**Activity**
Copy out all of the data below with no alterations.
===== Data extracts
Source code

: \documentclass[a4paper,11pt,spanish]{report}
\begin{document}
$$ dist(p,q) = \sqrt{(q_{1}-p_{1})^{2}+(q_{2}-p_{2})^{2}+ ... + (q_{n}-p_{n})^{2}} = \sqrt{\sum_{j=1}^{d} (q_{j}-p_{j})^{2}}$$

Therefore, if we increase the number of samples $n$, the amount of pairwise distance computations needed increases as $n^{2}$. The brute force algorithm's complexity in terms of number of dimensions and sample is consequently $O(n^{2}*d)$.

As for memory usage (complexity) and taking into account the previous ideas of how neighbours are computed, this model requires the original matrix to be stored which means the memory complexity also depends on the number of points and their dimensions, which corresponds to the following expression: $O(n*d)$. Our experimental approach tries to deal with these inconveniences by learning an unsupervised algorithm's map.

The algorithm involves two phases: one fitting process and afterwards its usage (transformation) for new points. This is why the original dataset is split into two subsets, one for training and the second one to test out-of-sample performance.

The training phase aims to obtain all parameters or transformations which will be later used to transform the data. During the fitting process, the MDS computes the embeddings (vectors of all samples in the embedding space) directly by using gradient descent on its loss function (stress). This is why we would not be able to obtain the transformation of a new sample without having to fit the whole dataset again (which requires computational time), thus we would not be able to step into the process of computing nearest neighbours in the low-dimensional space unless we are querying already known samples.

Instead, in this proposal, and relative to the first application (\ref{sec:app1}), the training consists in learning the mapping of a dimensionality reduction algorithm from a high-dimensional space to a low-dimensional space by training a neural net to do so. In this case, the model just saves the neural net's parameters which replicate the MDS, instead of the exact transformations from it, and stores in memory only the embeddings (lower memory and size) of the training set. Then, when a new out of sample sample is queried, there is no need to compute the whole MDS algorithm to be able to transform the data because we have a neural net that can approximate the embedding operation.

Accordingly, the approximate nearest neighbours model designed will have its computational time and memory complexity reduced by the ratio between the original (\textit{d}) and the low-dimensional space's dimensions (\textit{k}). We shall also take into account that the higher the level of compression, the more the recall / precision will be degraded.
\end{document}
==========
**Your response**
Source code

: \documentclass[a4paper,11pt,spanish]{report}
\begin{document}
$$ dist(p,q) = \sqrt{(q_{1}-p_{1})^{2}+(q_{2}-p_{2})^{2}+ ... + (q_{n}-p_{n})^{2}} = \sqrt{\sum_{j=1}^{d} (q_{j}-p_{j})^{2}}$$

Therefore, if we increase the number of samples $n$, the amount of pairwise distance computations needed increases as $n^{2}$. The brute force algorithm's complexity in terms of number of dimensions and sample is consequently $O(n^{2}*d)$.

As for memory usage (complexity) and taking into account the previous ideas of how neighbours are computed, this model requires the original matrix to be stored which means the memory complexity also depends on the number of points and their dimensions, which corresponds to the following expression: $O(n*d)$. Our experimental approach tries to deal with these inconveniences by learning an unsupervised algorithm's map.

The algorithm involves two phases: one fitting process and afterwards its usage (transformation) for new points. This is why the original dataset is split into two subsets, one for training and the second one to test out-of-sample performance.

The training phase aims to obtain all parameters or transformations which will be later used to transform the data. During the fitting process, the MDS computes the embeddings (vectors of all samples in the embedding space) directly by using gradient descent on its loss function (stress). This is why we would not be able to obtain the transformation of a new sample without having to fit the whole dataset again (which requires computational time), thus we would not be able to step into the process of computing nearest neighbours in the low-dimensional space unless we are querying already known samples.

Instead, in this proposal, and relative to the first application (\ref{sec:app1}), the training consists in learning the mapping of a dimensionality reduction algorithm from a high-dimensional space to a low-dimensional space by training a neural net to do so. In this case, the model just saves the neural net's parameters which replicate the MDS, instead of the exact transformations from it, and stores in memory only the embeddings (lower memory and size) of the training set. Then, when a new out of sample sample is queried, there is no need to compute the whole MDS algorithm to be able to transform the data because we have a neural net that can approximate the embedding operation.

Accordingly, the approximate nearest neighbours model designed will have its computational time and memory complexity reduced by the ratio between the original (\textit{d}) and the low-dimensional space's dimensions (\textit{k}). We shall also take into account that the higher the level of compression, the more the recall / precision will be degraded.
\end{document}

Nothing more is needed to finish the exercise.